De entre os convidados saiu então Hanna. A jovem elementar
da Terra dirigiu-se para o altar com um pano vermelho aberto nas
suas mãos, mostrando as duas alianças douradas. As suas orelhas
pontiagudas mostravam bem que tinha sangue elfo. Envergava um
vestido de cerimónia élfico, verde com folhas douradas desenhadas.

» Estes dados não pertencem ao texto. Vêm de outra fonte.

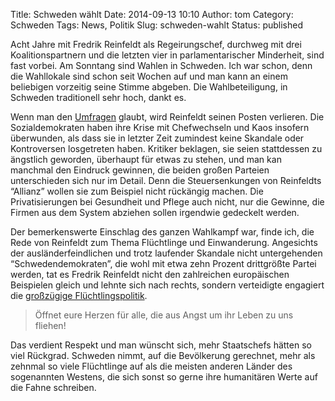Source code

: Title: Schweden wählt
Date: 2014-09-13 10:10
Author: tom
Category: Schweden
Tags: News, Politik
Slug: schweden-wahlt
Status: published

Acht Jahre mit Fredrik Reinfeldt als Regeirungschef, durchweg mit drei
Koalitionspartnern und die letzten vier in parlamentarischer Minderheit,
sind fast vorbei. Am Sonntang sind Wahlen in Schweden. Ich war schon,
denn die Wahllokale sind schon seit Wochen auf und man kann an einem
beliebigen vorzeitig seine Stimme abgeben. Die Wahlbeteiligung, in
Schweden traditionell sehr hoch, dankt es.

Wenn man den [Umfragen](http://bottenada.se/ "Boten Ada") glaubt, wird
Reinfeldt seinen Posten verlieren. Die Sozialdemokraten haben ihre Krise
mit Chefwechseln und Kaos insofern überwunden, als dass sie in letzter
Zeit zumindest keine Skandale oder Kontroversen losgetreten haben.
Kritiker beklagen, sie seien stattdessen zu ängstlich geworden,
überhaupt für etwas zu stehen, und man kan manchmal den Eindruck
gewinnen, die beiden großen Parteien unterschieden sich nur im Detail.
Denn die Steuersenkungen von Reinfeldts “Allianz” wollen sie zum
Beispiel nicht rückängig machen. Die Privatisierungen bei Gesundheit und
Pflege auch nicht, nur die Gewinne, die Firmen aus dem System abziehen
sollen irgendwie gedeckelt werden.

Der bemerkenswerte Einschlag des ganzen Wahlkampf war, finde ich, die
Rede von Reinfeldt zum Thema Flüchtlinge und Einwanderung. Angesichts
der ausländerfeindlichen und trotz laufender Skandale nicht
untergehenden “Schwedendemokraten”, die wohl mit etwa zehn Prozent
drittgrößte Partei werden, tat es Fredrik Reinfeldt nicht den
zahlreichen europäischen Beispielen gleich und lehnte sich nach rechts,
sondern verteidigte engagiert die [großzügige
Flüchtlingspolitik](http://www.aljazeera.com/indepth/features/2013/11/sweden-refugee-policy-sets-high-standard-2013112485613526863.html).

> Öffnet eure Herzen für alle, die aus Angst um ihr Leben zu uns
> fliehen!

Das verdient Respekt und man wünscht sich, mehr Staatschefs hätten so
viel Rückgrad. Schweden nimmt, auf die Bevölkerung gerechnet, mehr als
zehnmal so viele Flüchtlinge auf als die meisten anderen Länder des
sogenannten Westens, die sich sonst so gerne ihre humanitären Werte auf
die Fahne schreiben.

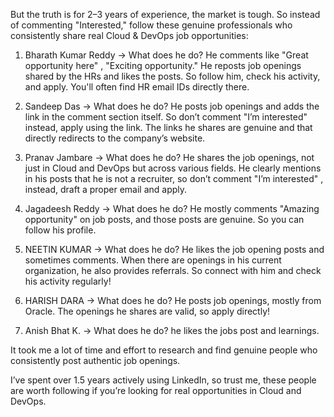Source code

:  But the truth is for 2–3 years of experience, the market is tough.
So instead of commenting "Interested," follow these genuine professionals who consistently share real Cloud & DevOps job opportunities:

1. Bharath Kumar Reddy
→ What does he do?
 He comments like "Great opportunity here" , "Exciting opportunity." He reposts job openings shared by the HRs and likes the posts. So follow him, check his activity, and apply. You'll often find HR email IDs directly there.

2. Sandeep Das
→ What does he do?
 He posts job openings and adds the link in the comment section itself. So don’t comment "I’m interested" instead, apply using the link. The links he shares are genuine and that directly redirects to the company’s website.

3. Pranav Jambare
→ What does he do?
 He shares the job openings, not just in Cloud and DevOps but across various fields. He clearly mentions in his posts that he is not a recruiter, so don’t comment "I’m interested" , instead, draft a proper email and apply.

4. Jagadeesh Reddy
→ What does he do?
 He mostly comments "Amazing opportunity" on job posts, and those posts are genuine. So you can follow his profile.

5. NEETIN KUMAR
→ What does he do?
 He likes the job opening posts and sometimes comments. When there are openings in his current organization, he also provides referrals. So connect with him and check his activity regularly!

6. HARISH DARA
→ What does he do?
 He posts job openings, mostly from Oracle. The openings he shares are valid, so apply directly!

8. Anish Bhat K.
→ What does he do?
he likes the jobs post and learnings. 

It took me a lot of time and effort to research and find genuine people who consistently post authentic job openings.

 I’ve spent over 1.5 years actively using LinkedIn, so trust me, these people are worth following if you’re looking for real opportunities in Cloud and DevOps.
 
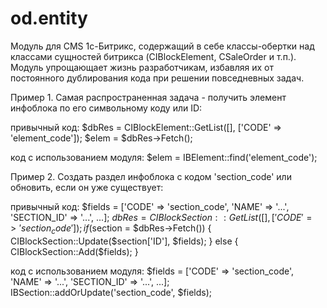 # od.entity
Модуль для CMS 1c-Битрикс, содержащий в себе классы-обертки над классами сущностей битрикса (CIBlockElement, CSaleOrder и т.п.).
Модуль упрощающает жизнь разработчикам, избавляя их от постоянного дублирования кода при решении повседневных задач.

Пример 1. Самая распространенная задача - получить элемент инфоблока по его символьному коду или ID:

привычный код:
$dbRes = CIBlockElement::GetList([], ['CODE' => 'element_code']);
$elem = $dbRes->Fetch();

код с использованием модуля:
$elem = IBElement::find('element_code');

Пример 2. Создать раздел инфоблока с кодом 'section_code' или обновить, если он уже существует:

привычный код:
$fields = ['CODE' => 'section_code', 'NAME' => '...', 'SECTION_ID' => '...', ...];
$dbRes = CIBlockSection::GetList([], ['CODE' => 'section_code']);
if ($section = $dbRes->Fetch()) {
    CIBlockSection::Update($section['ID'], $fields);
} else {
    CIBlockSection::Add($fields);
}

код с использованием модуля:
$fields = ['CODE' => 'section_code', 'NAME' => '...', 'SECTION_ID' => '...', ...];
IBSection::addOrUpdate('section_code', $fields);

Ainda mais bem-disposta que o normal, exibia um enorme sorriso
de orelha a orelha.
– Que giro! – comentou alguém. – É uma criança elfo que vai
entregar as alianças!
Hanna deteve-se um segundo. A sua altura dava muitas vezes
origem a comentários destes. Apesar de ser adulta, o seu sangue anão
dera-lhe uma estatura fora do comum para um elfo. Mas, naquele
dia, nem esses comentários iriam estragar-lhe o humor, pelo que
retomou o passo em direcção ao altar, para alívio de todos os que a
conheciam bem.
– Au! – gritou a voz que tinha feito o comentário.
– Chchch! – fizeram os restantes presentes.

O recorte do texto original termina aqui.